At some point, the price of oil will rise and somebody might be tempted to resume production. But as I noted, OPEC has sent its message - if you start producing this oil we will dump oil and drive the price down.
This is just free market capitalism at work. None of the oil producing nations want to go back to a fixed price marketplace now that they’ve experienced the competitive environment.
We seem to be going in circles on this. If the price of oil falls below its cost of production nobody can run it at a profit. This applies to companies that have and companies that have not declared bancruptcy. Therefore this factor would not create a dropoff in production at the time that a bunch of producers declare bancruptcy. It might act as a brake on future development, as you suggest, but would not have a short-term impact, as many analysts seem to be suggesting.
This makes no sense and also contradicts numberous reports that many OPEC members are desperate to go back to a fixed price marketplace. (Possibly you meant this sarcastically?)
I think there is political pressure for them to say this, but they know that they can’t get all the nations to collude and those that don’t join the price fixing scheme will move more volume. Higher profits from lower volume is a wash, and their investment in producing more oil won’t be paying off.
There has been increasing talk of Russia making some sort of coordinated cuts with OPEC, along with the usual hints and semi-denials etc. See e.g. Bloomberg - Are you a robot?. Apparently this has pushed up the prices a bit over the last few days, although they’re still significantly lower than when this thread started.

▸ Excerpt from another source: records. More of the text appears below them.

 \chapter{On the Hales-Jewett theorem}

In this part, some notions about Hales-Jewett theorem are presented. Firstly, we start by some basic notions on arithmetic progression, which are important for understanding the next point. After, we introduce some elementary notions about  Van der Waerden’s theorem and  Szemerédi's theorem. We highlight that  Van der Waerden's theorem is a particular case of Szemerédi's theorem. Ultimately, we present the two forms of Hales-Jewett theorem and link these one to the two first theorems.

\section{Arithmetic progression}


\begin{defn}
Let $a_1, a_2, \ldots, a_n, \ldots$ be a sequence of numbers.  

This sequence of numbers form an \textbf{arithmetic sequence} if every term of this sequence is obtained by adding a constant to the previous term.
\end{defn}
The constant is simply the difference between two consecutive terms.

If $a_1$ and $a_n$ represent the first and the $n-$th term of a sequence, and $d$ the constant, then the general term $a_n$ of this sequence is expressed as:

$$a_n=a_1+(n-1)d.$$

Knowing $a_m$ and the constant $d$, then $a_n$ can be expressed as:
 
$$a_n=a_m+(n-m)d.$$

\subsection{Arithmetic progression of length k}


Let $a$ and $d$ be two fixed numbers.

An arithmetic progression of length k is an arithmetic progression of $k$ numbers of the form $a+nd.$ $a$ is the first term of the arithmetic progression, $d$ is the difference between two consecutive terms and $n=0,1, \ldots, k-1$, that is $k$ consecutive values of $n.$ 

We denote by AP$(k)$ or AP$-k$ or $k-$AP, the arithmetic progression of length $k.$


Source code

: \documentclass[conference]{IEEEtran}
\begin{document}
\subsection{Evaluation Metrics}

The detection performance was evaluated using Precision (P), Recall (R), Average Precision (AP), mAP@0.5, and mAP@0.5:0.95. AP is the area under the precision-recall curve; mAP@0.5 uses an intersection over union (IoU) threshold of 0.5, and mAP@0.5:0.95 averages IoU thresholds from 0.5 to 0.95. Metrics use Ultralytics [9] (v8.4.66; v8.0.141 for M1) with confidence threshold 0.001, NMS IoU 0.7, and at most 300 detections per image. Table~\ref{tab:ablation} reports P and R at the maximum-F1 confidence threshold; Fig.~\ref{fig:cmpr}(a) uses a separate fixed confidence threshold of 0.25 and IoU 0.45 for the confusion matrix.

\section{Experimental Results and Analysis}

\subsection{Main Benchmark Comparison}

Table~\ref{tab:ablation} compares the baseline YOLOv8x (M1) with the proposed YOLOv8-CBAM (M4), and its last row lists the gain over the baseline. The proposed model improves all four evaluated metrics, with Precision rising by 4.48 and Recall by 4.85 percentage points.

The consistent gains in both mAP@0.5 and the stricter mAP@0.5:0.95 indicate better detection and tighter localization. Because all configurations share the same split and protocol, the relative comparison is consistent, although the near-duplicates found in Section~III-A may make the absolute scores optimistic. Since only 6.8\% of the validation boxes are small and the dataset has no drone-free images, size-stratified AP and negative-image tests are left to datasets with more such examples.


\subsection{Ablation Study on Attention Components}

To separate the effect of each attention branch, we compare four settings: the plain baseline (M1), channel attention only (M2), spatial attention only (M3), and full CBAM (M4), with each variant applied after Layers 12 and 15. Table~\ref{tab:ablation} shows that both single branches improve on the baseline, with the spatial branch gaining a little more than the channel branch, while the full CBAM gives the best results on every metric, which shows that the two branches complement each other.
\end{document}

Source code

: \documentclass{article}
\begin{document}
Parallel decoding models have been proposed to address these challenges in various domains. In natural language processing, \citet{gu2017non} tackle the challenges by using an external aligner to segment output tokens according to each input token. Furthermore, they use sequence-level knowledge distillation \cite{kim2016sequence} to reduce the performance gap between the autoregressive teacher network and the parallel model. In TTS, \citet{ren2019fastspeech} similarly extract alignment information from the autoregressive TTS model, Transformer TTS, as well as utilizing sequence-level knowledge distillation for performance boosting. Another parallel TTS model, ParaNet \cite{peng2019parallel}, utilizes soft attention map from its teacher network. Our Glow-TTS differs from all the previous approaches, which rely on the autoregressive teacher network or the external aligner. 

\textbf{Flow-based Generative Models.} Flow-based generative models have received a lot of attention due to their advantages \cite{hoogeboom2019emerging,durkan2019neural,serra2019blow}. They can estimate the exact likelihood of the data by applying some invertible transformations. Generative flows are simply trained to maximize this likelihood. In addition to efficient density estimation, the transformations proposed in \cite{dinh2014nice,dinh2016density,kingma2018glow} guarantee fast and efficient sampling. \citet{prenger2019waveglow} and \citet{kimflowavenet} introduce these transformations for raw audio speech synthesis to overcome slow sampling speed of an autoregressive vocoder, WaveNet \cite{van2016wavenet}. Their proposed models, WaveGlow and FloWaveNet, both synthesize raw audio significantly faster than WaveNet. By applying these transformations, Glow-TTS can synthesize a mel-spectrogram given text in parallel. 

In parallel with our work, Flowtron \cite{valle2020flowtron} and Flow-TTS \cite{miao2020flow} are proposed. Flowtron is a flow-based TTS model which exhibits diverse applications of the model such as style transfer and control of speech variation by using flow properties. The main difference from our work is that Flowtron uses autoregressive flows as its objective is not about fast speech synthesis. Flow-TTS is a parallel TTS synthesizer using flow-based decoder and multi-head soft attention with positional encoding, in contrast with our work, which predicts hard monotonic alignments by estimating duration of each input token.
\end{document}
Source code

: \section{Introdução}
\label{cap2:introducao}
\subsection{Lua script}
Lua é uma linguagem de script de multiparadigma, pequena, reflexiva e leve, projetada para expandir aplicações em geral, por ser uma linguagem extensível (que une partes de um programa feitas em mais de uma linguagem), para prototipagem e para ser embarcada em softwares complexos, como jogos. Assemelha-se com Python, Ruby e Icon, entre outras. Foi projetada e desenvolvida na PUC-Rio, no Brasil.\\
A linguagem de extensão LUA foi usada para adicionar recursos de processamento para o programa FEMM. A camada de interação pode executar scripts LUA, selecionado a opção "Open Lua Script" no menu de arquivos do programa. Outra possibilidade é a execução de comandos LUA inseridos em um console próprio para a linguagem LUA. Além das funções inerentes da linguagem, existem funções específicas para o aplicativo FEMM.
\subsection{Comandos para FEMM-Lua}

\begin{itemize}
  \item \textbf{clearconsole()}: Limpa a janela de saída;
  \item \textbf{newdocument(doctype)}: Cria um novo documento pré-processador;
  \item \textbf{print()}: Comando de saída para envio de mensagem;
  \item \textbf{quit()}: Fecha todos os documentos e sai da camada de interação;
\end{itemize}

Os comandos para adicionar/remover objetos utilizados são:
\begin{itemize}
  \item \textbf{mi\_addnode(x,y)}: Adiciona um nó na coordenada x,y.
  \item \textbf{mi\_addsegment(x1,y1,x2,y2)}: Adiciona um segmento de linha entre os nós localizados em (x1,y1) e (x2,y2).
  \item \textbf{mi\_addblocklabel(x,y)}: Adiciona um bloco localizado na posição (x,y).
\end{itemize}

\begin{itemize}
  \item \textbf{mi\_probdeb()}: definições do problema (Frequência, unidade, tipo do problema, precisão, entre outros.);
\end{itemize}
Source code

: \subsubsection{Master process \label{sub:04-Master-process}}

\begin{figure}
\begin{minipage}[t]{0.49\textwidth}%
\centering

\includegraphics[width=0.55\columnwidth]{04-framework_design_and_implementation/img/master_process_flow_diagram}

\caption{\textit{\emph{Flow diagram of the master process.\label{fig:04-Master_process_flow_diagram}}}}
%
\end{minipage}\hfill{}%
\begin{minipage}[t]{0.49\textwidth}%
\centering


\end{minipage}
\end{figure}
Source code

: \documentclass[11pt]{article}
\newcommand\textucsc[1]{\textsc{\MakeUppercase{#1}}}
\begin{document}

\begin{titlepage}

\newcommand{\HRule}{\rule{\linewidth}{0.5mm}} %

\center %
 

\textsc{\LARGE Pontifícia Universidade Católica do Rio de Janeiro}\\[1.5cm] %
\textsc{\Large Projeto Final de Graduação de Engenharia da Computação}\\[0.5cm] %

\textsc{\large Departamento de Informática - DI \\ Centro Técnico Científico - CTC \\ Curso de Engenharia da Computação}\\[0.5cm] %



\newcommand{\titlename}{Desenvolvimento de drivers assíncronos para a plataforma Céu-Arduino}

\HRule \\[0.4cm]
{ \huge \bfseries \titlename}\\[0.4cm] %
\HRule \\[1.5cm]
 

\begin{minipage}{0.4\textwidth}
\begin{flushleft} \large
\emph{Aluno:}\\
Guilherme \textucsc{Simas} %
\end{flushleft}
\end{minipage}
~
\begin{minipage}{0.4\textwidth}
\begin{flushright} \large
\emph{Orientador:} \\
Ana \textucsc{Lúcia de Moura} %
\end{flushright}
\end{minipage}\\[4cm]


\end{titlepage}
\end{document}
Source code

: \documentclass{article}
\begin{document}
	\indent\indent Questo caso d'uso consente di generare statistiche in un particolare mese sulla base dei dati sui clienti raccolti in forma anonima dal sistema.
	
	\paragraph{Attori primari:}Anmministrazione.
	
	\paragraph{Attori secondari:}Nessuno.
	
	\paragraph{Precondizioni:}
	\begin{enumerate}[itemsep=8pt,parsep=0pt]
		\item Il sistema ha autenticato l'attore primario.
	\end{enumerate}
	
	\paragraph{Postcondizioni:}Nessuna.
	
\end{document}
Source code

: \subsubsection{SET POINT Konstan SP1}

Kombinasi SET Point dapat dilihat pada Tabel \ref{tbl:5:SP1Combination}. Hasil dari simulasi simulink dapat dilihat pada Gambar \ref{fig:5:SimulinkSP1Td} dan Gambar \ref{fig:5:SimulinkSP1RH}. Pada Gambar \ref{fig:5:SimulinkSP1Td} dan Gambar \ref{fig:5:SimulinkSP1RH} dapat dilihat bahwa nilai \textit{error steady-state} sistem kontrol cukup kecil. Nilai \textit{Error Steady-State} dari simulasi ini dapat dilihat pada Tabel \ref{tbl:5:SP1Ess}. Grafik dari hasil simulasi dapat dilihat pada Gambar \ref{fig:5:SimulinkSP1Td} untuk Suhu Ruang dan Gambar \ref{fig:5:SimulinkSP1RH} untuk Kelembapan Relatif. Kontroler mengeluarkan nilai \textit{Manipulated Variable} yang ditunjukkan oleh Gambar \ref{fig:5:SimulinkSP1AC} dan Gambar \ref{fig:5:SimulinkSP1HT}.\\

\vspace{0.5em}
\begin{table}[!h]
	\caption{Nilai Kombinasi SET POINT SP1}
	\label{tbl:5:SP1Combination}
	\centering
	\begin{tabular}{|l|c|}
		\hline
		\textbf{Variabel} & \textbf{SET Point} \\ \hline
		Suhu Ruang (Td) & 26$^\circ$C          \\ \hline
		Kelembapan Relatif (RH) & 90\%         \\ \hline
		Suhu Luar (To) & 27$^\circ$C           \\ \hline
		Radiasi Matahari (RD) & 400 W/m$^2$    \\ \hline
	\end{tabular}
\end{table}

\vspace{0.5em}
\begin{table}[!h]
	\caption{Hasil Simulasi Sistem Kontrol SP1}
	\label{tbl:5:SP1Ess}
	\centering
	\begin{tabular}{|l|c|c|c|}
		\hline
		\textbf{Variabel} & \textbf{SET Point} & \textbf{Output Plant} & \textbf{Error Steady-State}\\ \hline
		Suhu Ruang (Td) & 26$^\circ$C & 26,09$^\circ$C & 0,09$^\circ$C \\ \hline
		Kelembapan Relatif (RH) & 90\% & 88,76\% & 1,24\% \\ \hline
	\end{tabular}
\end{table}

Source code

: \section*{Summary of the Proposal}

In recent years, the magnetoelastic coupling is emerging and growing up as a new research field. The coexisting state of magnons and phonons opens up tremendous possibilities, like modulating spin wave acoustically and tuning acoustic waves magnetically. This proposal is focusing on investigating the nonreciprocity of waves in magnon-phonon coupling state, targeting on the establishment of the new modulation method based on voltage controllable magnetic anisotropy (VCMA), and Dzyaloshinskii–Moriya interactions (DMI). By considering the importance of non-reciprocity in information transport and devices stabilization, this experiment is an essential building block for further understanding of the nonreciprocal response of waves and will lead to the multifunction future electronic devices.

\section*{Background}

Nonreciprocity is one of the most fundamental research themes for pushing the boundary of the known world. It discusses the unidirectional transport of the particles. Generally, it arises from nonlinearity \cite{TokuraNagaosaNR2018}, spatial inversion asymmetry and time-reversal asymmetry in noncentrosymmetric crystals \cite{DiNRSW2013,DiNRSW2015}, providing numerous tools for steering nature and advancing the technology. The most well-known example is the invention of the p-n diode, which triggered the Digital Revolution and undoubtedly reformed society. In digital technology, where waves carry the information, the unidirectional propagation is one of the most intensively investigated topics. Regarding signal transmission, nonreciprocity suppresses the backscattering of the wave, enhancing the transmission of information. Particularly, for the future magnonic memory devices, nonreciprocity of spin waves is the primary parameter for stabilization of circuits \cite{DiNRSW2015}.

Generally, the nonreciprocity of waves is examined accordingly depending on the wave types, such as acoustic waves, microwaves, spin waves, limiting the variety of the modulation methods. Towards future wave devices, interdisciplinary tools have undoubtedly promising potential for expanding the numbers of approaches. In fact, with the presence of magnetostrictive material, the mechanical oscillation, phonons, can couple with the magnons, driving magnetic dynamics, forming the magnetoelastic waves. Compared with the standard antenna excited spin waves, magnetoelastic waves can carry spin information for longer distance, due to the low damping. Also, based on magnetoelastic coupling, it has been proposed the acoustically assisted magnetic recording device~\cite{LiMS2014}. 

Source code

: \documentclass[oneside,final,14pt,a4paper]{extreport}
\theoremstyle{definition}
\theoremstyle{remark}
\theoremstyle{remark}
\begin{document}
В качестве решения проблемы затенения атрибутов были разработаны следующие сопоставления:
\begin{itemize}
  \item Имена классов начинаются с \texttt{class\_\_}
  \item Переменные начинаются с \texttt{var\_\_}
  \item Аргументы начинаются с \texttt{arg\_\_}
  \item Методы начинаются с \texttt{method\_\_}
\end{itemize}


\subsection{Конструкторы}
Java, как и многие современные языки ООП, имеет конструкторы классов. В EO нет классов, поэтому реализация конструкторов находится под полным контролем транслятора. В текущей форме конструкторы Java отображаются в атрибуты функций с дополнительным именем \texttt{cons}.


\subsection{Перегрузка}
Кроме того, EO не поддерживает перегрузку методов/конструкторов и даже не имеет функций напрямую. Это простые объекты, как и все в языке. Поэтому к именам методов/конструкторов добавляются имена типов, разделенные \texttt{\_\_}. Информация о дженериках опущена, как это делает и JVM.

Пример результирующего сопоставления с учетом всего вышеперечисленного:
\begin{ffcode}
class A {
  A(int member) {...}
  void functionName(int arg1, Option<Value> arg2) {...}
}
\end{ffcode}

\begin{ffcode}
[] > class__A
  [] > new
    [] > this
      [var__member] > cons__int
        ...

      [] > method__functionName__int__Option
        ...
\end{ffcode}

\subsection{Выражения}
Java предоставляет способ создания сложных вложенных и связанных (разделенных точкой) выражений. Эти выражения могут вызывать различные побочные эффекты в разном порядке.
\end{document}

One argument I’ve seen pushed forward as a reason for the Russian reluctance is that for technical reasons (including but not limited to weather) their production is much harder to turn on and off than that of the OPEC nations. So they’re afraid that they will join in what is supposed to be a joint production cut only to have the OPEC nations (who have a history of cheating on their own quotas as it is) turn around and ramp production back up, with them unable to follow suit.
There are four scenarios for any country that produces oil.
Scenario 1 is that everyone produces as much oil as is profitable and then you make a small amount of money at today’s prices.
Scenario 2 is everyone cuts production and the price goes up and you make a large amount of money.
Scenario 3 is everyone promises to cut production and everyone except you does and the price goes up and you make a huge amount of money.
Scenario 4 is everyone promises to cut production and only you do and the price barely moves and you make a tiny amount of money.
Scenario 2 is the best scenario for the collective but every country secretly wants scenario 3 and is so afraid of scenario 4 that real cooperation is impossible. So scenario 1 is the only scenario that is in equilibrium and that is what happens.
OPEC has proven that its nations are not reliable and will defect whenever they can. Only Saudi Arabia has ever shown willingness to take one for the team and they seem no longer willing to do that. Russia would be stupid to enter into any agreement with OPEC that does not have OPEC cutting production first.